Pode-se justificar os federalistas como republicanos teóricos por exemplo pela
crença de que na nova ordem os detentores de cargos iriam sacrificar interesses pessoais e
privados ao bem e ao interesse público. As reivindicações antifederalistas pela representação
de todo e qualquer interesse particular se tornam muito mais próximas dos liberais, centrados
nos interesses.
 Classe, espírito local e idade
Desde a publicação de Na Economic Interpretation of the Constitution, de Charles
Beard, muita atenção a questão de classes foi dada na cisão entre federalistas e
antifederalistas, os primeiros defendiam os interesses do capital de maior vulto, enquanto os
opositores falavam pelos pequenos agricultores e as classes endividadas. O trabalho de Beard
sofreu críticas e tinha falhas mas trouxe a tona a discussão e afastou a imagem de semideuses
desinteressados dos formuladores. O próprio Hamilton considerava como uma das
circunstâncias favoráveis à Constituição ‘a boa vontade da maioria dos homens de posses nos
vários Estados, que desejam um governo da União capaz de protege-los contra a violência
interna e as depredações que o espírito democrático tende a fazer sobre a propriedade’.
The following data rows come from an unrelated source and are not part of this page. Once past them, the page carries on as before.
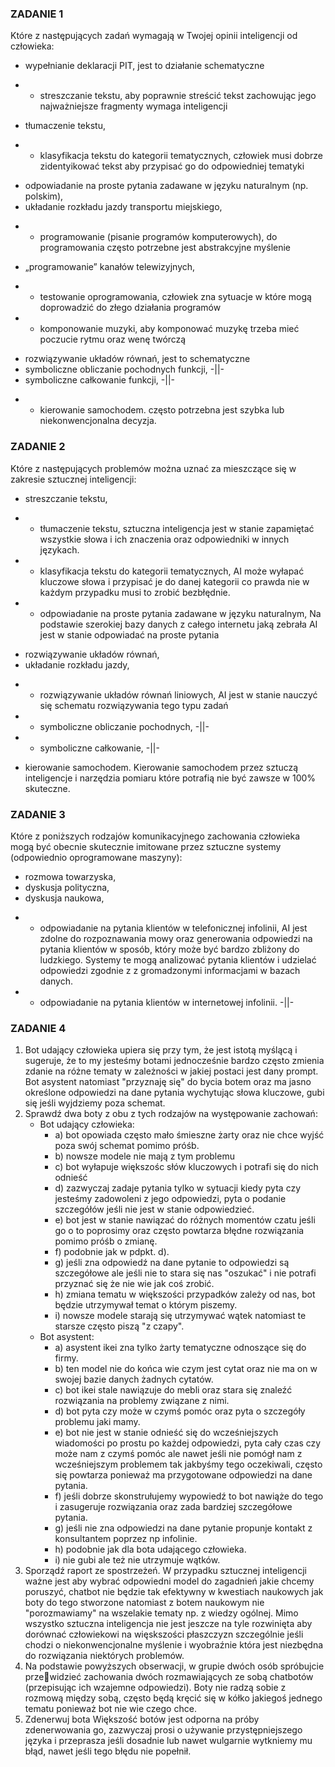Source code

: ### ZADANIE 1
Które z następujących zadań wymagają w Twojej opinii inteligencji od człowieka:
- wypełnianie deklaracji PIT, jest to działanie schematyczne
* - streszczanie tekstu, aby poprawnie streścić tekst zachowując jego najważniejsze fragmenty wymaga inteligencji
- tłumaczenie tekstu, 
* - klasyfikacja tekstu do kategorii tematycznych, człowiek musi dobrze zidentyikować tekst aby przypisać go do odpowiedniej tematyki
- odpowiadanie na proste pytania zadawane w języku naturalnym (np. polskim),
- układanie rozkładu jazdy transportu miejskiego,
* - programowanie (pisanie programów komputerowych), do programowania często potrzebne jest abstrakcyjne myślenie
- „programowanie” kanałów telewizyjnych,
* - testowanie oprogramowania, człowiek zna sytuacje w które mogą doprowadzić do złego działania programów
* - komponowanie muzyki, aby komponować muzykę trzeba mieć poczucie rytmu oraz wenę twórczą
- rozwiązywanie układów równań, jest to schematyczne
- symboliczne obliczanie pochodnych funkcji, -||-
- symboliczne całkowanie funkcji, -||-
* - kierowanie samochodem. często potrzebna jest szybka lub niekonwencjonalna decyzja.
### ZADANIE 2
Które z następujących problemów można uznać za mieszczące się w zakresie sztucznej 
inteligencji:
- streszczanie tekstu, 
* - tłumaczenie tekstu, sztuczna inteligencja jest w stanie zapamiętać wszystkie słowa i ich znaczenia oraz odpowiedniki w innych językach.
* - klasyfikacja tekstu do kategorii tematycznych, AI może wyłapać kluczowe słowa i przypisać je do danej kategorii co prawda nie w każdym przypadku musi to zrobić bezbłędnie.
* - odpowiadanie na proste pytania zadawane w języku naturalnym, Na podstawie szerokiej bazy danych z całego internetu jaką zebrała AI jest w stanie odpowiadać na proste pytania
- rozwiązywanie układów równań,
- układanie rozkładu jazdy,
* - rozwiązywanie układów równań liniowych, AI jest w stanie nauczyć się schematu rozwiązywania tego typu zadań
* - symboliczne obliczanie pochodnych, -||-
* - symboliczne całkowanie, -||-
- kierowanie samochodem. Kierowanie samochodem przez sztuczą inteligencje i narzędzia pomiaru które potrafią nie być zawsze w 100% skuteczne.
### ZADANIE 3
Które z poniższych rodzajów komunikacyjnego zachowania człowieka mogą być 
obecnie skutecznie imitowane przez sztuczne systemy (odpowiednio oprogramowane 
maszyny):
- rozmowa towarzyska, 
- dyskusja polityczna,
- dyskusja naukowa,
* - odpowiadanie na pytania klientów w telefonicznej infolinii, AI jest zdolne do rozpoznawania mowy oraz generowania odpowiedzi na pytania klientów w sposób, który może być bardzo zbliżony do ludzkiego. Systemy te mogą analizować pytania klientów i udzielać odpowiedzi zgodnie z z gromadzonymi informacjami w bazach danych.
* - odpowiadanie na pytania klientów w internetowej infolinii. -||-
### ZADANIE 4
1. Bot udający człowieka upiera się przy tym, że jest istotą myślącą i sugeruje, że to my jesteśmy botami jednocześnie bardzo często zmienia zdanie na różne tematy w zależności w jakiej postaci jest dany prompt. Bot asystent natomiast "przyznaję się" do bycia botem oraz ma jasno określone odpowiedzi na dane pytania wychytując słowa kluczowe, gubi się jeśli wyjdziemy poza schemat.
2. Sprawdź dwa boty z obu z tych rodzajów na występowanie zachowań:
   - Bot udający człowieka:
       - a) bot opowiada często mało śmieszne żarty oraz nie chce wyjść poza swój schemat pomimo próśb.
       - b) nowsze modele nie mają z tym problemu
       - c) bot wyłapuje większośc słów kluczowych i potrafi się do nich odnieść
       - d) zazwyczaj zadaje pytania tylko w sytuacji kiedy pyta czy jesteśmy zadowoleni z jego odpowiedzi, pyta o podanie szczegółów jeśli nie jest w stanie odpowiedzieć.
       - e) bot jest w stanie nawiązać do różnych momentów czatu jeśli go o to poprosimy oraz często powtarza błędne rozwiązania pomimo próśb o zmianę.
       - f) podobnie jak w pdpkt. d).
       - g) jeśli zna odpowiedź na dane pytanie to odpowiedzi są szczegółowe ale jeśli nie to stara się nas "oszukać" i nie potrafi przyznać się że nie wie jak coś zrobić.
       - h) zmiana tematu w większości przypadków zależy od nas, bot będzie utrzymywał temat o którym piszemy.
       - i) nowsze modele starają się utrzymywać wątek natomiast te starsze często piszą "z czapy".
   - Bot asystent:
       - a) asystent ikei zna tylko żarty tematyczne odnoszące się do firmy.
       - b) ten model nie do końca wie czym jest cytat oraz nie ma on w swojej bazie danych żadnych cytatów.
       - c) bot ikei stale nawiązuje do mebli oraz stara się znaleźć rozwiązania na problemy związane z nimi.
       - d) bot pyta czy może w czymś pomóc oraz pyta o szczegóły problemu jaki mamy.
       - e) bot nie jest w stanie odnieść się do wcześniejszych wiadomości po prostu po każdej odpowiedzi, pyta cały czas czy może nam z czymś pomóc ale nawet jeśli nie pomógł nam z wcześniejszym problemem tak
         jakbyśmy tego oczekiwali, często się powtarza ponieważ ma przygotowane odpowiedzi na dane pytania.
       - f) jeśli dobrze skonstrułujemy wypowiedź to bot nawiąże do tego i zasugeruje rozwiązania oraz zada bardziej szczegółowe pytania.
       - g) jeśli nie zna odpowiedzi na dane pytanie propunje kontakt z konsultantem poprzez np infolinie.
       - h) podobnie jak dla bota udającego człowieka.
       - i) nie gubi ale też nie utrzymuje wątków.
4. Sporządź raport ze spostrzeżeń.
   W przypadku sztucznej inteligencji ważne jest aby wybrać odpowiedni model do zagadnień jakie chcemy poruszyć, chatbot nie będzie tak efektywny w kwestiach naukowych jak boty do tego stworzone natomiast z botem naukowym nie "porozmawiamy" na wszelakie tematy np. z wiedzy ogólnej. Mimo wszystko sztuczna inteligencja nie jest jeszcze na tyle rozwinięta aby dorównać człowiekowi na więskszości płaszczyzn szczególnie jeśli chodzi o niekonwencjonalne myślenie i wyobraźnie która jest niezbędna do rozwiązania niektórych problemów.
5. Na podstawie powyższych obserwacji, w grupie dwóch osób spróbujcie przewidzieć zachowania dwóch rozmawiających ze sobą chatbotów (przepisując ich 
wzajemne odpowiedzi).
   Boty nie radzą sobie z rozmową między sobą, często będą kręcić się w kółko jakiegoś jednego tematu ponieważ bot nie wie czego chce.
6. Zdenerwuj bota
   Większość botów jest odporna na próby zdenerwowania go, zazwyczaj prosi o używanie przystępniejszego języka i przeprasza jeśli dosadnie lub nawet wulgarnie wytkniemy mu błąd, nawet jeśli tego błędu nie popełnił.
Os participantes da grande discussão nacional por vezes mencionavam o tema da
aristocracia, era uma questão de ser contra ou a favor, os antifederalistas consideravam a
constituição um complô aristocrático, enquanto os federalistas consideravam-se abertos e
imparciais, ao pedir deferência a uma ‘aristocracia natural’. O termo elite não existia como
hoje existe. Para John Quincy Adams a Constituição ‘foi deliberadamente planejada’ ‘para
aumentar a influência, o poder e a fortuna daqueles que já os possuiam’, sua ratificação foi
‘uma grande vitória do partido aristocratico’.
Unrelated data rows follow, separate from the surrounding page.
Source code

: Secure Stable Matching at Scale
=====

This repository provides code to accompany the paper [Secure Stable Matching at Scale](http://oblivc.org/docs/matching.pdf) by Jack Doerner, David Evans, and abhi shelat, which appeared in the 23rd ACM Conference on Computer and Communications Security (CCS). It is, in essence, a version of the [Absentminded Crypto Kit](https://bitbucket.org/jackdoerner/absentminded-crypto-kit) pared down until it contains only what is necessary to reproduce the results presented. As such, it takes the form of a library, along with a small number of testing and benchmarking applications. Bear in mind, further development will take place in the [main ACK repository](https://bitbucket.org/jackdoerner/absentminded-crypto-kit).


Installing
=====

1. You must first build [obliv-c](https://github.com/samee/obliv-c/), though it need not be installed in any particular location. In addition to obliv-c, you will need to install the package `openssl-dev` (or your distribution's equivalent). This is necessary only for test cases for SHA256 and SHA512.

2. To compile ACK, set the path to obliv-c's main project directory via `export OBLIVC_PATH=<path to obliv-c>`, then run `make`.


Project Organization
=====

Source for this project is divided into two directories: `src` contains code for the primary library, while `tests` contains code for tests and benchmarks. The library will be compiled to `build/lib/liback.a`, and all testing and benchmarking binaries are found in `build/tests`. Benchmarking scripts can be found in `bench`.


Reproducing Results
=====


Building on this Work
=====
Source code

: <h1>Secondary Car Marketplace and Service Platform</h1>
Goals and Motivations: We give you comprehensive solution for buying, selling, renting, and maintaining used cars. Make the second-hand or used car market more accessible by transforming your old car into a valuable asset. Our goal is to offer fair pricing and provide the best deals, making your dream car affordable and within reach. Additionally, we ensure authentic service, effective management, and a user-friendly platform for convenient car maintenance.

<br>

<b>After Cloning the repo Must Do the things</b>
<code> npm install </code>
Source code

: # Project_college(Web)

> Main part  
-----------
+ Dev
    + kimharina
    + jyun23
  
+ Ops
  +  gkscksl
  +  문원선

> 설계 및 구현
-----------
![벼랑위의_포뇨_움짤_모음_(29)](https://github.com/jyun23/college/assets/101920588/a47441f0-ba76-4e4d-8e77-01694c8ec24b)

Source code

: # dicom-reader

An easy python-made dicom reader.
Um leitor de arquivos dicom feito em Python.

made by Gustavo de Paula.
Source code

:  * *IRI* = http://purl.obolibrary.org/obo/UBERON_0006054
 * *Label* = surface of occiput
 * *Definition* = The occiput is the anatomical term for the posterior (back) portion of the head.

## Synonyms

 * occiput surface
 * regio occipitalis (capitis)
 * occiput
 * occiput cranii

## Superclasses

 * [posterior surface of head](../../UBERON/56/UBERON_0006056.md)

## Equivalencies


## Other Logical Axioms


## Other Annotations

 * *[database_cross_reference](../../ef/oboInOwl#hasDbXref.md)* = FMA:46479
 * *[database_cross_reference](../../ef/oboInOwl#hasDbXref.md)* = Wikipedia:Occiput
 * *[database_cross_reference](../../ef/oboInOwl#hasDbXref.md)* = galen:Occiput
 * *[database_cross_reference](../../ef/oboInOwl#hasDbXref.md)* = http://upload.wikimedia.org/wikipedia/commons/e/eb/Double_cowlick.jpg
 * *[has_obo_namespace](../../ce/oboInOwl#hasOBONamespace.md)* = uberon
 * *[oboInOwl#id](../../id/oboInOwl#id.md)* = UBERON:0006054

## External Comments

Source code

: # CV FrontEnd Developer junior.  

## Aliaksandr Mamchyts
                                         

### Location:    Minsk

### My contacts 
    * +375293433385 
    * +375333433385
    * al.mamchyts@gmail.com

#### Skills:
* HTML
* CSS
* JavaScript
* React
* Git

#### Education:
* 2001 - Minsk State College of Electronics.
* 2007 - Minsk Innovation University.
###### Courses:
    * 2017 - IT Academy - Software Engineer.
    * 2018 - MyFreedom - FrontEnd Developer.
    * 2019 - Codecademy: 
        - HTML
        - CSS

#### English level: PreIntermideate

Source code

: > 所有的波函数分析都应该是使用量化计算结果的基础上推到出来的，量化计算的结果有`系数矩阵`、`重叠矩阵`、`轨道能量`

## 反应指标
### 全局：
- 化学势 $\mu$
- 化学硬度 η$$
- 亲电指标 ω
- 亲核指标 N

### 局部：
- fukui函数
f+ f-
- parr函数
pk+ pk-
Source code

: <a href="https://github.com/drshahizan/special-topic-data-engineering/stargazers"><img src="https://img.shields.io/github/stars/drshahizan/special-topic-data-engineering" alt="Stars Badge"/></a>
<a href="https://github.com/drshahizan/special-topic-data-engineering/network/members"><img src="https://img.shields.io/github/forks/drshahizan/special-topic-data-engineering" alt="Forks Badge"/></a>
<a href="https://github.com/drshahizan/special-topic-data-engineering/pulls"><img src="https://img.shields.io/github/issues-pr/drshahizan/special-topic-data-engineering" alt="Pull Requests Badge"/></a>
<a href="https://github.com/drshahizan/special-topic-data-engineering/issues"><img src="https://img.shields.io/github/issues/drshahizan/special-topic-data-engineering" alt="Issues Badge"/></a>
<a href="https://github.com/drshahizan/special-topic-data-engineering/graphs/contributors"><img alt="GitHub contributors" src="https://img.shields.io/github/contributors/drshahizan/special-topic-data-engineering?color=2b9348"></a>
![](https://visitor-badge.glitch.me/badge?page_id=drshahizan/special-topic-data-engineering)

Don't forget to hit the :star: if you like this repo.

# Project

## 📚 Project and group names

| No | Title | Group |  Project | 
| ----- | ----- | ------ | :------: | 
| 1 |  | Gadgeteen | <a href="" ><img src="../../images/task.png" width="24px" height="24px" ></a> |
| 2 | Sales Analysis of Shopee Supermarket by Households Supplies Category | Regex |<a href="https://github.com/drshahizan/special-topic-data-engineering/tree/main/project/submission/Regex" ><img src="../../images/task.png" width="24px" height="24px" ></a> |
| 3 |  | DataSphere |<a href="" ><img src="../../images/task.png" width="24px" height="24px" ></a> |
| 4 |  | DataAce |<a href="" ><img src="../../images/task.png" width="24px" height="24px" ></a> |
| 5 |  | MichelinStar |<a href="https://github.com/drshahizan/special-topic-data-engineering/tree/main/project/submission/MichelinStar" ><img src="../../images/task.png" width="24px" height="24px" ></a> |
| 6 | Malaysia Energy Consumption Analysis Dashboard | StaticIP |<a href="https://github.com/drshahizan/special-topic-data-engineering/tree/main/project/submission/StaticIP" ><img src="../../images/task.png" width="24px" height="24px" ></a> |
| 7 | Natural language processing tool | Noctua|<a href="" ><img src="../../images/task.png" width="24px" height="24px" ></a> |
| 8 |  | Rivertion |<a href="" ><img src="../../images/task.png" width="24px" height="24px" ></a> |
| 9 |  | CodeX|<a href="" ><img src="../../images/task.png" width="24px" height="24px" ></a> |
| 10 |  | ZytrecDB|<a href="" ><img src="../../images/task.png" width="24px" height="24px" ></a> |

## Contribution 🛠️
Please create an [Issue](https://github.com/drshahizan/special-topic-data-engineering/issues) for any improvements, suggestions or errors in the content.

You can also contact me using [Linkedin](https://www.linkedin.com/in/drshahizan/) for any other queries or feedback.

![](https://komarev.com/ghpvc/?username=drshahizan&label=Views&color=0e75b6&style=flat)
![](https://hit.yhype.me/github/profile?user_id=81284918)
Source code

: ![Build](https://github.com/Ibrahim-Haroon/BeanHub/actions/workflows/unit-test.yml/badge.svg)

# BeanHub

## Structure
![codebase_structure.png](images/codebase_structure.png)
Os antifederalistas escreviam tanto sobre a aristocracia que nas convenções os
federalistas viam-se obrigados a minimizar e até disfarçar os elementos aristocratas da
constituição. Mas nem todos os pobres eram contra a constituição, em Massachussetts houve
relatos sobre os abusos na rebelião de Shays, da violência e desejo por um governo que
protegesse, ainda que tirano, um só tirano ao invés de vários. Até Tom Paine, paladino da
democracia radical, herói do povo, disse que votaria pela constituição em carta a Washington.
Os federalistas eram cosmopolitas e mais jovens e os antifederalistas provincianos
e mais velhos.
Décadas depois Hegel não conseguiu encontrar na América nada do que
reconhecia como um Estado, em comparação com os Estados europeus estabelecidos e nisso
ele tinha razão. Há indícios de que o ímpeto de construir um Estado em detrimento da
periferia e das instituições dominantes precedia os problemas com os Artigos. Entre 1776 e
1786 os nacionalistas ou homens de visão continental estavam nos esforços de guerra ou
financiamento desta. Em 1780 Hamilton propôs um plano para um estado forte fundado no
apoio do exercito e credores de guerra e em 1783, com o fim das hostilidades correram
rumores do planejamento de um golpe planejado por Hamilton e Morris para por Whasington
a frente do governo, novamente sustentado pelo exercito e credores. Washington se recusou a
participar, o estado seria esboçado numa convenção e não em barracas.
No federalista nº 26 Hamilton soa como teóricos liberais do Estado – Hobbes e
Locke – quando escreve que o papel da energia do governo é assegurar “a garantia dos direitos
privados”. Hamilton, no entanto, está menos interessado no estado liberal que no estado
heróico. Para Hamilton a força do executivo era uma característica central na definição de um
bom governo. Um estado poderoso era um estado comercial, que precisava proteger o
comércio. Discordava que só príncipes ambiciosos travavam guerras e repúblicas conduziam a
paz.
Hamilton divergia de Madison quanto ao poder do estado, para primeiro o estado
tinha as próprias metas históricas e heroicas, já Madison em uma visão lockeana via o estado
como regulador de interesses variados e colidentes, seria um arbitro imparcial de disputas.
Como a maioria das revoluções a americana começou com um repúdio ao Estado,
ao poder e à autoridade e como a maioria das revoluções terminou com o estado mais forte, o
ressurgimento da autoridade e a subjugação dos excessos de liberdades.